Nearly 5.5 million borrowers have applied for the newest federal program for student loan debt relief since it was announced about three months ago. Nearly 3 million borrowers who enrolled in the Saving on a Valuable Education (SAVE) Plan completely eliminated their monthly loan payments.
“Under President Biden, the Department created the SAVE Plan so that young people and working families can climb the economic ladder without unaffordable student loan debt weighing them down,” said U.S. Secretary of Education Miguel Cardona. “I’m thrilled to see that in less than three months, nearly 5.5 million Americans in every community across the country are taking advantage of the SAVE Plan’s many benefits, from lower monthly payments to protection from runaway student loan interest.”
The bulk of these loan savings benefit students with the greatest financial need – those eligible for federal Pell grants – including Black, Latino, Native American and Alaskan Native borrowers. Most SAVE borrowers will see their lifetime loan repayments cut in half.
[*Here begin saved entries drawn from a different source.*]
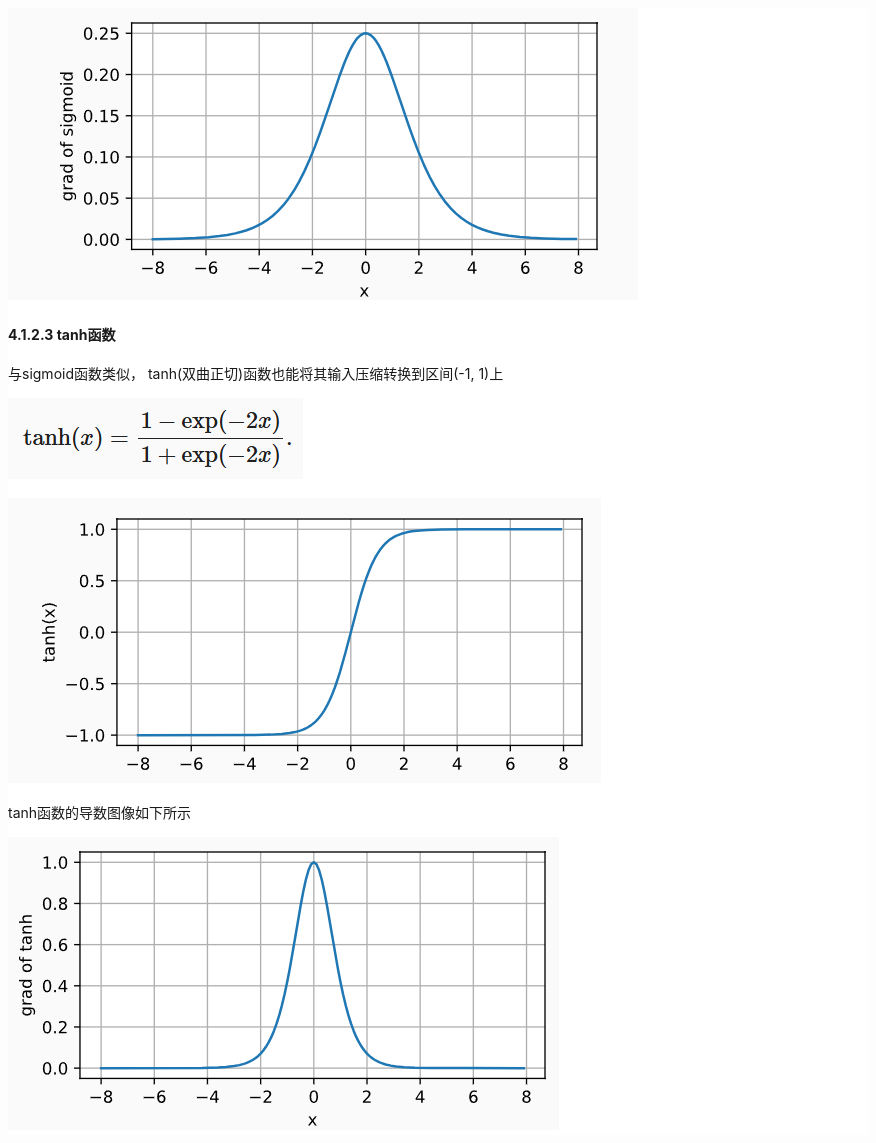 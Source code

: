 ![image-20250430185736014](./assets/image-20250430185736014.png)

#### 4.1.2.3 tanh函数

与sigmoid函数类似， tanh(双曲正切)函数也能将其输入压缩转换到区间(-1, 1)上

![image-20250430185836973](./assets/image-20250430185836973.png)

![image-20250430185847668](./assets/image-20250430185847668.png)

tanh函数的导数图像如下所示

![image-20250430185904682](./assets/image-20250430185904682.png)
As long as SAVE participants maintain their regular payments, their loan balances will go down due to the Education Department no longer charging interest.
Further, the SAVE program creates lower payment rates for both undergraduate and graduate loans. Required payments for undergraduate loans will be cut in half to five percent from the previous 10 percent. Borrowers who incurred both undergraduate and graduate loans, under SAFE, will now pay a weighted average of the original principal balances on their loans. The payment range for the combination borrowers is from 5-10 percent of income.
The $0 payment remains available for borrowers who earn less than $32,800 per year or those in a family of four making less than $67,000. Borrowers earning more than these annual amounts also benefit with an estimated savings of $102 a month ($1,224 a year), compared to earlier income-driven repayment programs. Geographically, every state and congressional district has SAVE participants. California and Texas each have more than 450,000 borrowers enrolled in SAVE, while congressional districts in Missouri, Ohio, and Michigan have the highest identified enrollment. Additional data can be found here.
Consumer advocates are emphasizing the program’s targeted reach.
For example, this October, the Urban Institute, a nonpartisan research and policy organization noted, “Payment reductions and larger loan forgiveness benefits under the SAVE plan will occur broadly across racial and ethnic groups but are skewed toward programs enrolling more Black and Hispanic students.”
Even earlier this year, the Center for Responsible Lending (CRL) stressed to the House Subcommittee on Higher Education and Workforce Development how the escalating costs of higher education surpassed the financial capabilities of many Americans.
“Education was sold to working-class families as the great equalizer, giving unlimited opportunity to those who would seize it” wrote CRL. “Yet, according to the Federal Reserve, every $1,000 increase in student loan debt lowers the national homeownership rate by about 1.8 percentage points for public 4-year college students.”
“Between 2009 and 2022, median household income grew from $63,011 to $70,784, or about 12 percent,” CRL continued. “Comparatively, the average student loan debt grew nearly 32 percent, from $27,874 to $36,096, during that period.”
Student loan borrowers who have financially struggled to keep up with monthly payments may still enroll online at: https://studentaid.gov/announcements-events/save-plan.
“The SAVE Plan will significantly cut monthly bills for most borrowers, reduce loan default, and ensure that students loans don’t need to come before life necessities,” said Under Secretary James Kvaal. “With nearly 5.5 million people enrolled after only two months, it’s clear how much borrowers need a plan like SAVE. President Biden and our Administration remain committed to giving borrowers breathing room on their monthly payments and ensuring student loans aren’t a barrier to opportunity.”